• What you should do: The answer must be a word-for-word copy of the records below, with every picture left out.

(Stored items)
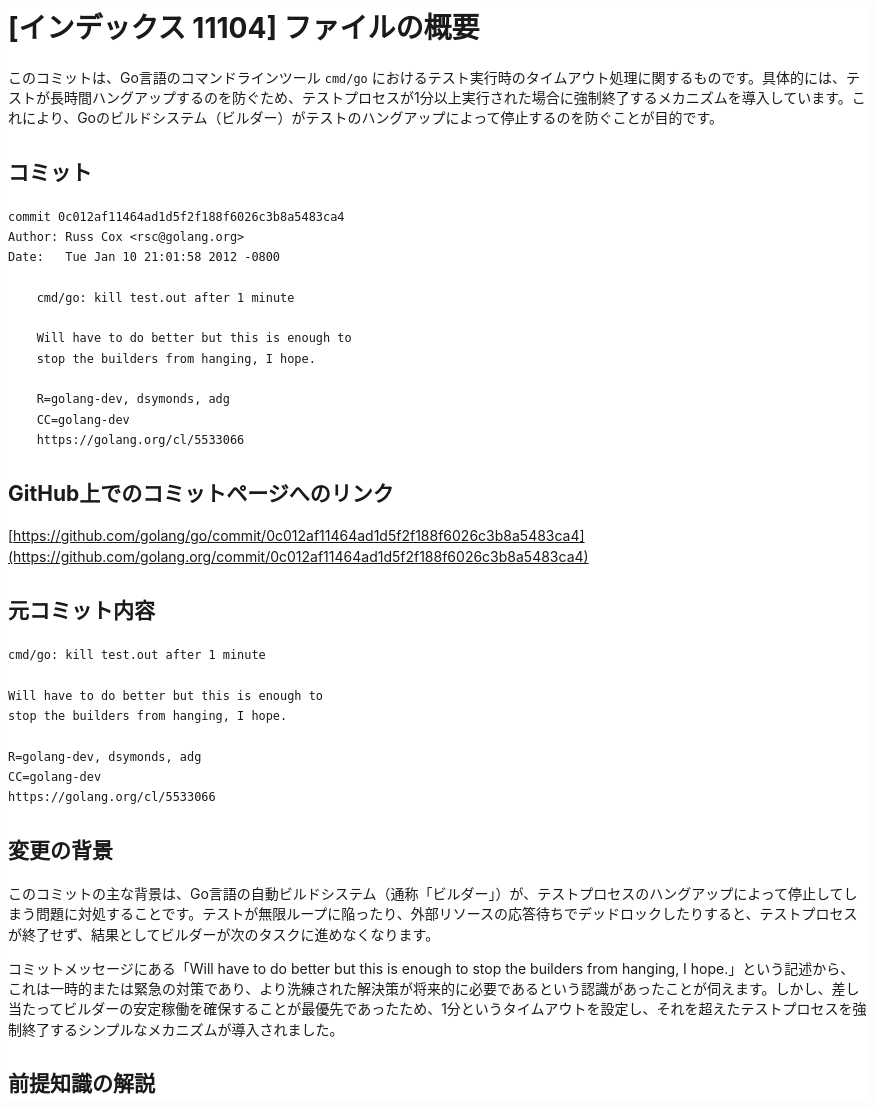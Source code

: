 # [インデックス 11104] ファイルの概要

このコミットは、Go言語のコマンドラインツール `cmd/go` におけるテスト実行時のタイムアウト処理に関するものです。具体的には、テストが長時間ハングアップするのを防ぐため、テストプロセスが1分以上実行された場合に強制終了するメカニズムを導入しています。これにより、Goのビルドシステム（ビルダー）がテストのハングアップによって停止するのを防ぐことが目的です。

## コミット

```
commit 0c012af11464ad1d5f2f188f6026c3b8a5483ca4
Author: Russ Cox <rsc@golang.org>
Date:   Tue Jan 10 21:01:58 2012 -0800

    cmd/go: kill test.out after 1 minute
    
    Will have to do better but this is enough to
    stop the builders from hanging, I hope.
    
    R=golang-dev, dsymonds, adg
    CC=golang-dev
    https://golang.org/cl/5533066
```

## GitHub上でのコミットページへのリンク

[https://github.com/golang/go/commit/0c012af11464ad1d5f2f188f6026c3b8a5483ca4](https://github.com/golang.org/commit/0c012af11464ad1d5f2f188f6026c3b8a5483ca4)

## 元コミット内容

```
cmd/go: kill test.out after 1 minute

Will have to do better but this is enough to
stop the builders from hanging, I hope.

R=golang-dev, dsymonds, adg
CC=golang-dev
https://golang.org/cl/5533066
```

## 変更の背景

このコミットの主な背景は、Go言語の自動ビルドシステム（通称「ビルダー」）が、テストプロセスのハングアップによって停止してしまう問題に対処することです。テストが無限ループに陥ったり、外部リソースの応答待ちでデッドロックしたりすると、テストプロセスが終了せず、結果としてビルダーが次のタスクに進めなくなります。

コミットメッセージにある「Will have to do better but this is enough to stop the builders from hanging, I hope.」という記述から、これは一時的または緊急の対策であり、より洗練された解決策が将来的に必要であるという認識があったことが伺えます。しかし、差し当たってビルダーの安定稼働を確保することが最優先であったため、1分というタイムアウトを設定し、それを超えたテストプロセスを強制終了するシンプルなメカニズムが導入されました。

## 前提知識の解説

• Response for this exercise:
Source code

: # [インデックス 11104] ファイルの概要

このコミットは、Go言語のコマンドラインツール `cmd/go` におけるテスト実行時のタイムアウト処理に関するものです。具体的には、テストが長時間ハングアップするのを防ぐため、テストプロセスが1分以上実行された場合に強制終了するメカニズムを導入しています。これにより、Goのビルドシステム（ビルダー）がテストのハングアップによって停止するのを防ぐことが目的です。

## コミット

```
commit 0c012af11464ad1d5f2f188f6026c3b8a5483ca4
Author: Russ Cox <rsc@golang.org>
Date:   Tue Jan 10 21:01:58 2012 -0800

    cmd/go: kill test.out after 1 minute
    
    Will have to do better but this is enough to
    stop the builders from hanging, I hope.
    
    R=golang-dev, dsymonds, adg
    CC=golang-dev
    https://golang.org/cl/5533066
```

## GitHub上でのコミットページへのリンク

[https://github.com/golang/go/commit/0c012af11464ad1d5f2f188f6026c3b8a5483ca4](https://github.com/golang.org/commit/0c012af11464ad1d5f2f188f6026c3b8a5483ca4)

## 元コミット内容

```
cmd/go: kill test.out after 1 minute

Will have to do better but this is enough to
stop the builders from hanging, I hope.

R=golang-dev, dsymonds, adg
CC=golang-dev
https://golang.org/cl/5533066
```

## 変更の背景

このコミットの主な背景は、Go言語の自動ビルドシステム（通称「ビルダー」）が、テストプロセスのハングアップによって停止してしまう問題に対処することです。テストが無限ループに陥ったり、外部リソースの応答待ちでデッドロックしたりすると、テストプロセスが終了せず、結果としてビルダーが次のタスクに進めなくなります。

コミットメッセージにある「Will have to do better but this is enough to stop the builders from hanging, I hope.」という記述から、これは一時的または緊急の対策であり、より洗練された解決策が将来的に必要であるという認識があったことが伺えます。しかし、差し当たってビルダーの安定稼働を確保することが最優先であったため、1分というタイムアウトを設定し、それを超えたテストプロセスを強制終了するシンプルなメカニズムが導入されました。

## 前提知識の解説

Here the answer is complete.